Labor lawyer Bill Sokol attempted to explain the problem to a room full of San Francisco college students one evening by walking them through a simple wage exercise, challenging everyone to figure out what they were actually owed for a week's work.
Nobody arrived at the correct figure.
Perhaps the real issue is this: Instead of turning to class warfare where the poor and middle class demand more from the rich, our society demands more from the poor and middle class. "They might be able to own their own home," says Sokol, speaking about the average salary for a BART worker. "Is that something we should be angry about?"
To find out, we need to take a closer look at unions, their history, and what they mean to everyday American workers.
A quick history lesson tells us that Americans first unionized in large numbers during the late 19th century. Their numbers increased again during the 1930s when factories came into play, according to Bill Shields, labor and community studies chair at City College San Francisco. This movement continued when U.S. soldiers returned home from World War II to an economy where home ownership became available to everyone for the first time.
Unions won many benefits for the American worker during their heyday, including the 40-hour work week, the eight-hour work day, and health and safety regulations that ensure factory workers won't fall victim to anything resembling a Bangladeshi garment factory fire. By the 1950s, 35 percent of American workers enjoyed collective bargaining agreements, according to Shields.
It was during this time of phenomenal growth that the idea of the public-sector union first came into being. Their appearance complicated matters for the labor movement because the taxpayer ultimately pays public employee wages.

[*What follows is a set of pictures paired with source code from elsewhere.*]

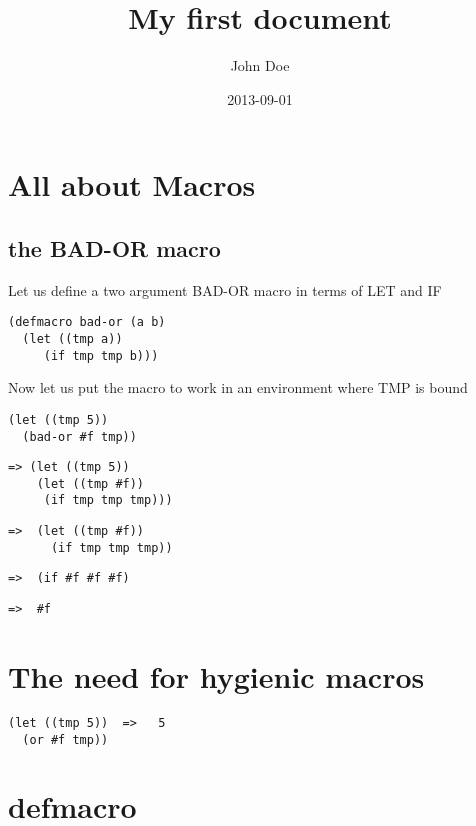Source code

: \documentclass{article}
\title{My first document}
\date{2013-09-01}
\author{John Doe}
\begin{document}
\maketitle
\newpage
{}

\section{All about Macros}


\subsection{the BAD-OR macro}

Let us define a two argument BAD-OR macro in terms of LET and IF

\begin{verbatim}
(defmacro bad-or (a b) 
  (let ((tmp a))
     (if tmp tmp b)))
\end{verbatim}

Now let us put the macro to work in an environment where TMP is bound

\begin{verbatim}
(let ((tmp 5)) 
  (bad-or #f tmp))
\end{verbatim}

\begin{verbatim}
=> (let ((tmp 5)) 
    (let ((tmp #f))
     (if tmp tmp tmp)))
\end{verbatim}

\begin{verbatim}
=>  (let ((tmp #f))
      (if tmp tmp tmp))
\end{verbatim}

\begin{verbatim}
=>  (if #f #f #f)
\end{verbatim}

\begin{verbatim}
=>  #f
\end{verbatim}

\section{The need for hygienic macros}

\begin{verbatim}
(let ((tmp 5))  =>   5
  (or #f tmp))
\end{verbatim}

\newpage

\section{defmacro}
\end{document}
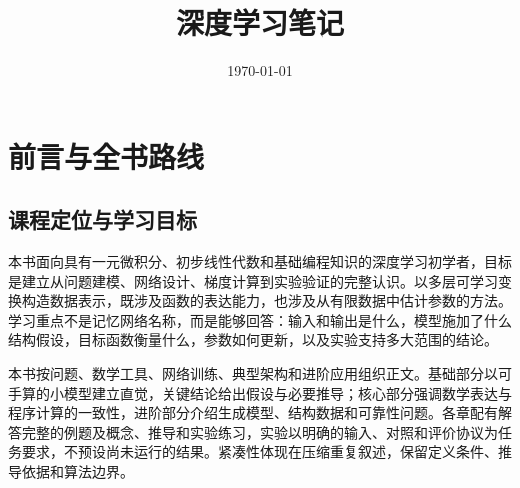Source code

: \documentclass[UTF8,12pt,a4paper,fontset=fandol]{ctexbook}
\title{深度学习笔记}
\author{}
\date{\today}
\begin{document}
\maketitle
\tableofcontents
\clearpage


\chapter*{前言与全书路线}

\section*{课程定位与学习目标}
本书面向具有一元微积分、初步线性代数和基础编程知识的深度学习初学者，目标是建立从问题建模、网络设计、梯度计算到实验验证的完整认识。以多层可学习变换构造数据表示，既涉及函数的表达能力，也涉及从有限数据中估计参数的方法。学习重点不是记忆网络名称，而是能够回答：输入和输出是什么，模型施加了什么结构假设，目标函数衡量什么，参数如何更新，以及实验支持多大范围的结论。

本书按问题、数学工具、网络训练、典型架构和进阶应用组织正文。基础部分以可手算的小模型建立直觉，关键结论给出假设与必要推导；核心部分强调数学表达与程序计算的一致性，进阶部分介绍生成模型、结构数据和可靠性问题。各章配有解答完整的例题及概念、推导和实验练习，实验以明确的输入、对照和评价协议为任务要求，不预设尚未运行的结果。紧凑性体现在压缩重复叙述，保留定义条件、推导依据和算法边界。
\end{document}
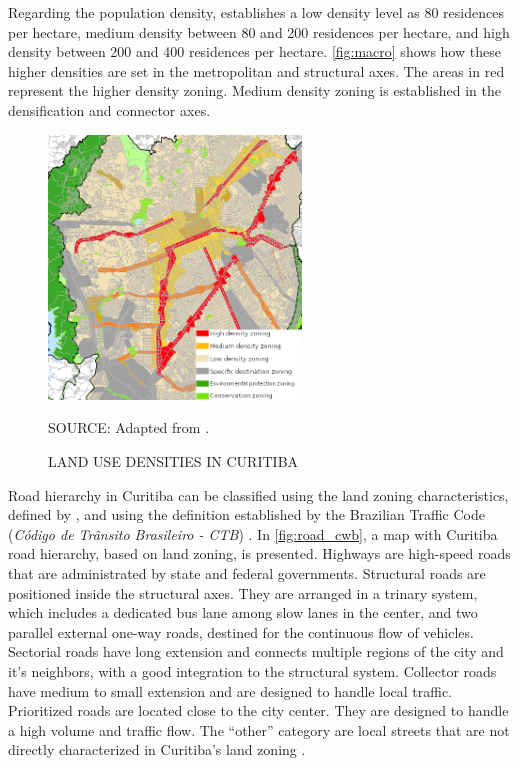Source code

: Regarding the population density, \textcite{Curitiba2015} establishes a low density level as 80 residences per hectare, medium density between 80 and 200 residences per hectare, and high density between 200 and 400 residences per hectare. \autoref{fig:macro} shows how these higher densities are set in the metropolitan and structural axes. The areas in red represent the higher density zoning. Medium density zoning is established in the densification and connector axes. 

\begin{figure}[!htbp]
    \centering\footnotesize
    \captionsetup{font=footnotesize}
    \caption{LAND USE DENSITIES IN CURITIBA}
    \includegraphics[width=0.6\textwidth]{fig/macro3.png}
    \label{fig:macro}
    \par SOURCE: Adapted from \textcite{Curitiba2015}.
\end{figure}

Road hierarchy in Curitiba can be classified using the land zoning characteristics, defined by \textcite{Curitiba2019a}, and using the definition established by the Brazilian Traffic Code (\textit{Código de Trânsito Brasileiro - CTB}) \cite{Brasil1997}. In \autoref{fig:road_cwb}, a map with Curitiba road hierarchy, based on land zoning, is presented. Highways are high-speed roads that are administrated by state and federal governments. Structural roads are positioned inside the structural axes. They are arranged in a trinary system, which includes a dedicated bus lane among slow lanes in the center, and two parallel external one-way roads, destined for the continuous flow of vehicles. Sectorial roads have long extension and connects multiple regions of the city and it's neighbors, with a good integration to the structural system. Collector roads have medium to small extension and are designed to handle local traffic. Prioritized roads are located close to the city center. They are designed to handle a high volume and traffic flow. The ``other'' category are local streets that are not directly characterized in Curitiba's land zoning \cite{Curitiba2019a}. 

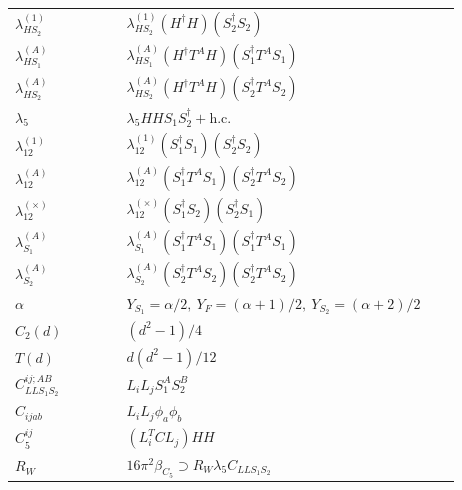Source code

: \documentclass[9pt]{article}
\begin{document}
\begin{longtable}{@{}p{0.23\linewidth}p{0.69\linewidth}@{}}
$\lambda_{HS_2}^{(1)}$ & $\lambda_{HS_2}^{(1)}(H^\dagger H)(S_2^\dagger S_2)$ \\
$\lambda_{HS_1}^{(A)}$ & $\lambda_{HS_1}^{(A)}(H^\dagger T^AH)(S_1^\dagger T^AS_1)$ \\
$\lambda_{HS_2}^{(A)}$ & $\lambda_{HS_2}^{(A)}(H^\dagger T^AH)(S_2^\dagger T^AS_2)$ \\
$\lambda_5$ & $\lambda_5HHS_1S_2^\dagger+\mathrm{h.c.}$ \\
$\lambda_{12}^{(1)}$ & $\lambda_{12}^{(1)}(S_1^\dagger S_1)(S_2^\dagger S_2)$ \\
$\lambda_{12}^{(A)}$ & $\lambda_{12}^{(A)}(S_1^\dagger T^AS_1)(S_2^\dagger T^AS_2)$ \\
$\lambda_{12}^{(\times)}$ & $\lambda_{12}^{(\times)}(S_1^\dagger S_2)(S_2^\dagger S_1)$ \\
$\lambda_{S_1}^{(A)}$ & $\lambda_{S_1}^{(A)}(S_1^\dagger T^A S_1)(S_1^\dagger T^A S_1)$ \\
$\lambda_{S_2}^{(A)}$ & $\lambda_{S_2}^{(A)}(S_2^\dagger T^A S_2)(S_2^\dagger T^A S_2)$ \\
$\alpha$ & $Y_{S_1}=\alpha/2,\ Y_F=(\alpha+1)/2,\ Y_{S_2}=(\alpha+2)/2$ \\
$C_2(d)$ & $(d^2-1)/4$ \\
$T(d)$ & $d(d^2-1)/12$ \\
$C_{LLS_1S_2}^{ij;AB}$ & $L_iL_jS_1^AS_2^B$ \\
$C_{ijab}$ & $L_iL_j\phi_a\phi_b$ \\
$C_5^{ij}$ & $(L_i^TCL_j)HH$ \\
$R_W$ & $16\pi^2\beta_{C_5}\supset R_W\lambda_5C_{LLS_1S_2}$ \\
\bottomrule
\end{longtable}
\end{document}
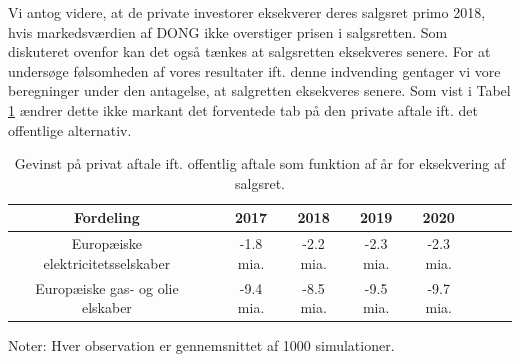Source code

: \documentclass{article}
\begin{document}
Vi antog videre, at de private investorer eksekverer deres salgsret primo 2018, hvis markedsværdien af DONG ikke overstiger prisen i salgsretten. Som diskuteret ovenfor kan det også tænkes at salgsretten eksekveres senere. For at undersøge følsomheden af vores resultater ift. denne indvending gentager vi vore beregninger under den antagelse, at salgretten eksekveres senere. Som vist i Tabel \ref{tab:robust_aar} ændrer dette ikke markant det forventede tab på den private aftale ift. det offentlige alternativ.

\begin{table}[h]
	\caption{Gevinst på privat aftale ift. offentlig aftale som funktion af \aa{}r for eksekvering af salgsret.}  
	\label{tab:robust_aar}
	\begin{tabularx}{\linewidth}{cXccccccr}
	\toprule[1pt]
	Fordeling && 2017 & 2018 & 2019 & 2020 \\
	\hline 
		Europ\ae{}iske elektricitetsselskaber && -1.8 mia. & -2.2 mia. & -2.3 mia. & -2.3 mia. \\
	Europ\ae{}iske gas- og olie elskaber && -9.4 mia. & -8.5 mia. & -9.5 mia.  &  -9.7 mia.  \\
		\bottomrule[1pt]
	\end{tabularx}
	\begin{minipage}{\linewidth}
		\footnotesize{Noter: Hver observation er gennemsnittet af 1000 simulationer.}
	\end{minipage}
\end{table}




\FloatBarrier




\newpage



\end{document}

While these new unions were widely accepted, they were still outnumbered by private sector unions by about 4 to 1.
Then, in the 1980s, unions came under attack as America's neoliberal economic policy encouraged company owners, people who Karl Marx called capitalists, to outsource factory jobs overseas, says Shields. This was followed up by the extreme political positions taken by the Republican Party, which successfully framed the Labor Movement as interventionists who got in the way of capitalism, according to John Logan, Labor Department chair at San Francisco State University.
Today, less than 10 percent of workers in the United States have collective bargaining agreements. Which begs the question: Is the nation's labor movement still needed?
More than ever, says Logan. Unions are the last champions of the middle class in an era where Main Street is being sacrificed to preserve Wall Street.
With upwards of 30 million independent contractors in the United States, the outsourcing of jobs both here and overseas has become the status quo of business in America.
This phenomenal growth hasn't happened because this generation of American workers loves to job-hop, showing up at a new site everyday ready to bring in money for a different set of corporate execs before taking their pay and moving on. Rather, it's happened because corporate greed and a depressed economy have forced American companies to squeeze every last cent from their union-less workforce, says Logan.
As labor leader and journalist Sara Horowitz writes, "the union makes us not so weak."
Shields agrees, saying that 40 percent of American workers would unionize if there were no threat of reprisals like those faced by Seattle Subway restaurant worker Carlos Hernandez, who said he was fired after participating in the fast food strikes last month.
So if we're all in the same boat, why don't unions have more supporters here in the Bay Area? Some of this may be explained by looking at the difference between public- and private-sector unions.
When public-sector employees, such as BART workers, go on strike, they have a direct and immediate effect on their community. The question then arises: Why should the community support the union when the union has done nothing for the community, says Shields.